5.1.1 Trace Plot (Category Response Curves)

# itemplot(poly.model, 1, type='info')
# itemplot(poly.model, 2, type='trace')

# Plotting item characteristic curves (ICC) for visualization
plot(poly.model, type = 'trace')

This 3D plot represents the Test Information Function (TIF) for a multidimensional item response theory (IRT) model.

  • Peak of the Information Function: The peak (light cyan color, ~20 units) indicates the range of trait values (θ₁, θ₂) where the test is most informative. In this case, it looks like the test provides the most information when both θ₁ and θ₂ are around zero (centered on the latent trait dimensions). This suggests that the test is most precise for individuals with average levels of the latent traits.

  • Lower Information at Extremes: The flat areas with low information (purple, close to 0 on the I(θ) scale) indicate that the test provides little information at extreme values of θ₁ and θ₂ (very high or low levels of the traits).
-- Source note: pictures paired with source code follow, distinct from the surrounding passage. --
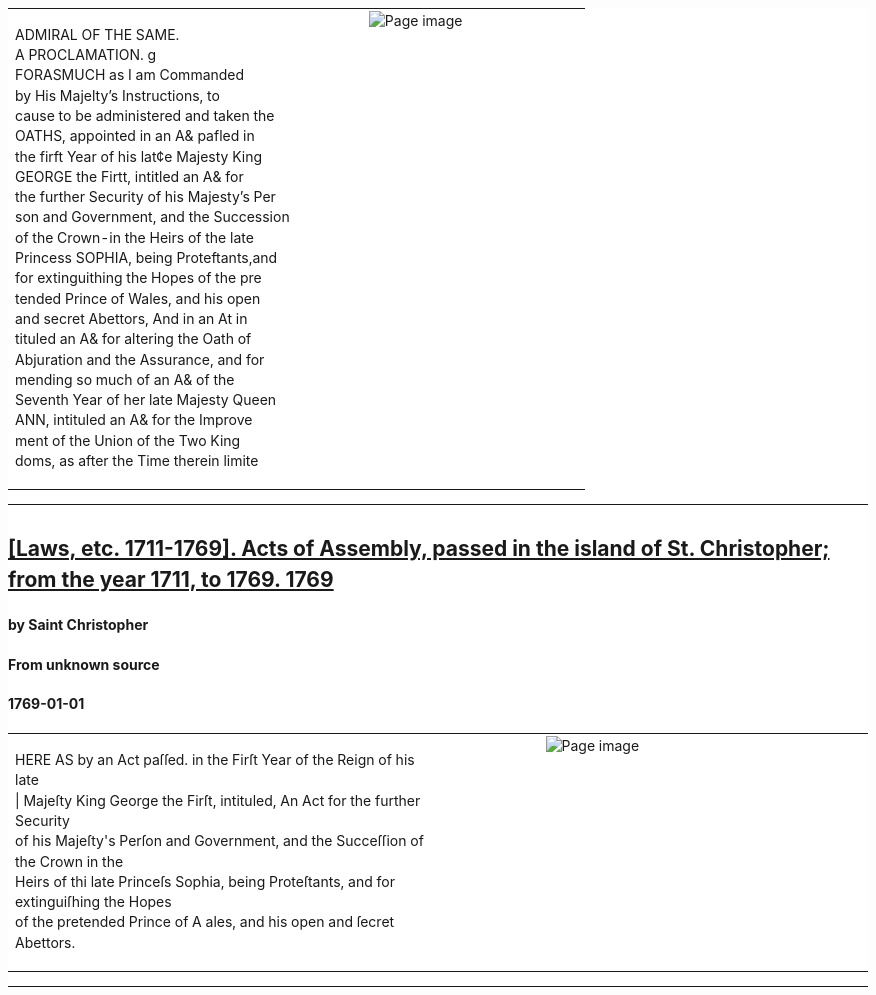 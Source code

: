 <table style="width: 100%;"><tr><td style="width: 50%">

  
ADMIRAL OF THE SAME.  
A PROCLAMATION. g  
FORASMUCH as I am Commanded  
by His Majelty’s Instructions, to  
cause to be administered and taken the  
OATHS, appointed in an A&amp; pafled in  
the firft Year of his lat¢e Majesty King  
GEORGE the Firtt, intitled an A&amp; for  
the further Security of his Majesty’s Per­  
son and Government, and the Succession  
of the Crown-in the Heirs of the late  
Princess SOPHIA, being Proteftants,and  
for extinguithing the Hopes of the pre­  
tended Prince of Wales, and his open  
and secret Abettors, And in an At in­  
tituled an A&amp; for altering the Oath of  
Abjuration and the Assurance, and for  
mending so much of an A&amp; of the  
Seventh Year of her late Majesty Queen  
ANN, intituled an A&amp; for the Improve­  
ment of the Union of the Two King­  
doms, as after the Time therein limite
</td><td style="width: 50%; max-height: 75%; margin: auto; display: block;">
<img alt="Page image" src="https://tile.loc.gov/image-services/iiif/service:ndnp:nhd:batch_nhd_bondcliff_ver01:data:sn83025582:00517015064:1767071001:0825/pct:39.57081545064378,27.30450605755878,27.8826895565093,27.601398266532588/!600,600/0/default.jpg"/>
</td>
</tr></table>

---

## [[Laws, etc. 1711-1769]. Acts of Assembly, passed in the island of St. Christopher; from the year 1711, to 1769.  1769](https://archive.org/details/bim_eighteenth-century_laws-etc-1711-1769-_saint-christopher_1769/page/n179/mode/1up?view=theater)

#### by Saint Christopher

#### From unknown source

#### 1769-01-01

<table style="width: 100%;"><tr><td style="width: 50%">

  
  
HERE AS by an Act paſſed. in the Firſt Year of the Reign of his late  
| Majeſty King George the Firſt, intituled, An Act for the further Security  
of his Majeſty&#x27;s Perſon and Government, and the Succeſſion of the Crown in the  
Heirs of thi late Princeſs Sophia, being Proteſtants, and for extinguiſhing the Hopes  
of the pretended Prince of A ales, and his open and ſecret Abettors. 
</td><td style="width: 50%; max-height: 75%; margin: auto; display: block;">
<img alt="Page image" src="https://iiif.archive.org/image/iiif/2/bim_eighteenth-century_laws-etc-1711-1769-_saint-christopher_1769%2Fbim_eighteenth-century_laws-etc-1711-1769-_saint-christopher_1769_jp2.zip%2Fbim_eighteenth-century_laws-etc-1711-1769-_saint-christopher_1769_jp2%2Fbim_eighteenth-century_laws-etc-1711-1769-_saint-christopher_1769_0179.jp2/pct:23.574144486692017,25.66798072711345,68.02519011406844,6.300189808731202/!600,600/0/default.jpg"/>
</td>
</tr></table>

---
In other words, the test may not be as reliable for individuals with very high or very low abilities on these dimensions

  • Interpretation in Multidimensional Context: Since this is a multidimensional IRT model, the information is spread across two latent traits (θ₁ and θ₂). The test is designed to measure abilities on these two dimensions, and the plot shows how much information the test provides for various combinations of these traits. For example, the test is most informative for respondents whose traits fall in the middle (θ₁ ≈ 0, θ₂ ≈ 0), and less so for those who are extreme in one or both traits (θ₁ ≈ ±6, θ₂ ≈ ±6).

SUMMARY: This plot shows the Test Information Function (TIF) for your multidimensional item response theory (IRT) model, illustrating how informative your test is across two latent traits (θ₁ and θ₂). The test provides the most information around average levels of these traits (θ₁ ≈ 0, θ₂ ≈ 0), meaning it is most precise for individuals whose abilities or trait levels are near the mean. At the extremes of the traits (very high or very low values of θ₁ and θ₂), the test provides much less information, indicating that it may be less reliable for those respondents. This suggests that your test is well-suited for measuring average respondents but may require additional items or modifications to better capture information at the extremes.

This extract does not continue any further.